More importantly, the huge scandal also brought attention to the accounting practices of various other US corporations and was a vital contributor to the enactment of the Serbanes-Oxley Act of 2002, which set new requirements for US public company boards, management and public accounting firms. It also prohibits privately held companies to willfully destroy evidence in order to impede a Federal investigation.

WHISTLEBLOWER Harry Markopolos

Who is he?

Markopolos is a former American securities industry executive, as well as an independent forensic accounting and financial fraud investigator who lives in Massachusetts.

What did he do?

He spent nine years investigating Bernard Madoff’s wealth management business and was convinced it was nothing other than an enormous Ponzi scheme. He tried alerting the US Securities and Exchange Commission (SEC) on three separate occasions, in 2000, 2001 and 2005, only to be ignored.

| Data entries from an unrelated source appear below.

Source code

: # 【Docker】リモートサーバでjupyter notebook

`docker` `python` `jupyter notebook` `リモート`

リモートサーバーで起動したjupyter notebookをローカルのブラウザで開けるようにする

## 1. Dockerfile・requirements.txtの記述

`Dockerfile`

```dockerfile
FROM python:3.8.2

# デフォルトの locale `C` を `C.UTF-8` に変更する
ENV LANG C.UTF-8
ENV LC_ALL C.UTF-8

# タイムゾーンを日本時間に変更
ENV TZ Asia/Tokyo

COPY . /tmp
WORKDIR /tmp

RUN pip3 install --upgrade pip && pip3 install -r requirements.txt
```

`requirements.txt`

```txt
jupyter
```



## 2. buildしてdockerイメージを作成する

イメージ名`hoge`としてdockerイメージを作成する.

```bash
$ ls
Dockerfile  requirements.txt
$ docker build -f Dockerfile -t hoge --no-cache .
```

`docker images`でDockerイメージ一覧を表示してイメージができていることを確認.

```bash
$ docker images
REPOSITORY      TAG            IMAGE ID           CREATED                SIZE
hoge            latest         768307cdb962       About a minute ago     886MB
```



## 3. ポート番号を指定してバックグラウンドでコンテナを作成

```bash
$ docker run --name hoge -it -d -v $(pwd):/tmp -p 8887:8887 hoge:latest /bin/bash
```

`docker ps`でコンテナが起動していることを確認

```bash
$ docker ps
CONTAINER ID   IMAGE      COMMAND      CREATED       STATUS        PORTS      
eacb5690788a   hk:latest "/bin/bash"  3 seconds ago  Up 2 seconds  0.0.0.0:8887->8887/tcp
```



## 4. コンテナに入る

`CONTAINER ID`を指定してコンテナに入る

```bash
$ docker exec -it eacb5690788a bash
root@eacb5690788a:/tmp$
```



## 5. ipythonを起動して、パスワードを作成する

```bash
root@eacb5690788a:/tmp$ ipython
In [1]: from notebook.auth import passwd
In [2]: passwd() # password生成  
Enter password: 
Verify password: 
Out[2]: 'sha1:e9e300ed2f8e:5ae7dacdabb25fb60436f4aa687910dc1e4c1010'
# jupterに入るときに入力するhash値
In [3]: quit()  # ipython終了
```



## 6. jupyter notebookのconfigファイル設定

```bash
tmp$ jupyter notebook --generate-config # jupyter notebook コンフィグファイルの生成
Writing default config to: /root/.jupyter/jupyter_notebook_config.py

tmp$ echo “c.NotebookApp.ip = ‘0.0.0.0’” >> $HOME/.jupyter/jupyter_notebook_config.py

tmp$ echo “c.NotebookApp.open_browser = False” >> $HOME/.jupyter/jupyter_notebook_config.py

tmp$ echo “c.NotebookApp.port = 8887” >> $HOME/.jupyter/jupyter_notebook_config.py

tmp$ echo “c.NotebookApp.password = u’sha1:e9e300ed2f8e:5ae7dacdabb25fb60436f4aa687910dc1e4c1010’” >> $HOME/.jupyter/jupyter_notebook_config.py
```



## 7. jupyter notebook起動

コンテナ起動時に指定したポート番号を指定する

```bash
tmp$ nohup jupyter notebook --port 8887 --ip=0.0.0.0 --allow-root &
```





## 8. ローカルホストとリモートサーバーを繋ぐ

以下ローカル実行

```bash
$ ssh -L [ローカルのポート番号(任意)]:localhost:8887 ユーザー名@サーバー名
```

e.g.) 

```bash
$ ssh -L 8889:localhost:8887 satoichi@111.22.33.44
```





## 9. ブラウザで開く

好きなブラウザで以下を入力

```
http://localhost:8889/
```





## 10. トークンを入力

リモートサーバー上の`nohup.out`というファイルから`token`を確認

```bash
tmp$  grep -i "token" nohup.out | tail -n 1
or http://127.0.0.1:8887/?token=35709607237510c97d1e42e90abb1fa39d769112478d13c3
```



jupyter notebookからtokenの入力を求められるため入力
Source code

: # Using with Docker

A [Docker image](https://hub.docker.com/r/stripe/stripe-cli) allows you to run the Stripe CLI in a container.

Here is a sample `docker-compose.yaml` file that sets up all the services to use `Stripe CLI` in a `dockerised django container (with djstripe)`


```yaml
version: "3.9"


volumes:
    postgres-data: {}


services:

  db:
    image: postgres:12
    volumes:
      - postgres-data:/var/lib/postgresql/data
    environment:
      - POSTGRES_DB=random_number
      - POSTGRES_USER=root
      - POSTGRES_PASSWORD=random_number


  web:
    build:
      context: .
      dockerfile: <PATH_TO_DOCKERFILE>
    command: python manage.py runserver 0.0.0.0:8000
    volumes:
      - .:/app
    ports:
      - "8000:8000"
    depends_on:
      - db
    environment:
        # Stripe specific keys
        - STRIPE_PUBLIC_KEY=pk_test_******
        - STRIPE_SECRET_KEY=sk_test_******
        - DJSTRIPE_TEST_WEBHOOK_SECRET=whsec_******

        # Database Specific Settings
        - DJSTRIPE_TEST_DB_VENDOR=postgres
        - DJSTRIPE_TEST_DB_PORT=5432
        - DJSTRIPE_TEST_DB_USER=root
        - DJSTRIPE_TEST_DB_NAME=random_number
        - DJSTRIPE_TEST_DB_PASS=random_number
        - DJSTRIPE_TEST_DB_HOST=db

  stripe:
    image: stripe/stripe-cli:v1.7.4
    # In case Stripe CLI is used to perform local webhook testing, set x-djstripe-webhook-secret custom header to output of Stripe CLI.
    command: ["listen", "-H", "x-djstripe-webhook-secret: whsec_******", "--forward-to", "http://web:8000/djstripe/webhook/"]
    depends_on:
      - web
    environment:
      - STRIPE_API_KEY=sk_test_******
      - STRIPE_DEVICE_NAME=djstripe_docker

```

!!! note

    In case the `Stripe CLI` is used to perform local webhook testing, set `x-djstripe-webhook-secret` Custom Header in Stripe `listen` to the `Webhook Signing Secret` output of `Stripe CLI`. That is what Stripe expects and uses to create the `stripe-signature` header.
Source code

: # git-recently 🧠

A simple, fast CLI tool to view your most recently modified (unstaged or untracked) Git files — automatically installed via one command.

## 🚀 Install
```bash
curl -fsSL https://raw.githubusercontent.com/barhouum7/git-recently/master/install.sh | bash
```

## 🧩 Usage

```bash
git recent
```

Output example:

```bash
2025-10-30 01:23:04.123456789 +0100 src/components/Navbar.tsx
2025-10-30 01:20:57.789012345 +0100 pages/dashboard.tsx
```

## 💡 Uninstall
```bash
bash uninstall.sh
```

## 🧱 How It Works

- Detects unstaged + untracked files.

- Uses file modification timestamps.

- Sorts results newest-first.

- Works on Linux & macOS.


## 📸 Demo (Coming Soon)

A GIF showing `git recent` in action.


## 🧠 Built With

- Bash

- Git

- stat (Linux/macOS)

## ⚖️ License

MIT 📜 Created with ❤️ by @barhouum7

Madoff’s fraud was eventually uncovered in 2008, after his sons contacted the FBI.

Markopolos testified before the US Congress House Financial Services Committee’s capital markets panel in early 2009. He is also known for widely criticizing SEC for both ignoring his tips and failing to properly investigate large companies under its supervision.

What was the consequence?

Madoff was charged with 11 federal crimes and was sentenced to 150 years in prison, after pleading guilty to all charges. The complaint stated that his client’s were defrauded of nearly $65 billion, which is the biggest Ponzi scheme in history, as well as the largest investor fraud committed by a single individual.


Who is she?

Cooper is an American accountant and the former Vice President of Internal Audit at WorldCom.

What did she do?

Together with her team of auditors she secretly investigated and uncovered an accounting fraud at the company amounting to $3.8 billion. In 2002, when the scandal broke, this was the largest incident of accounting fraud in US history.

What was the consequence?

The blame fell on the company’s ex-CFO, Scott Sullivan, and ex-controller, David Myers, who were arrested and faced with 65 years in prison. The scandal had a major impact on the stock value of telecommunications companies everywhere, with investors losing billions.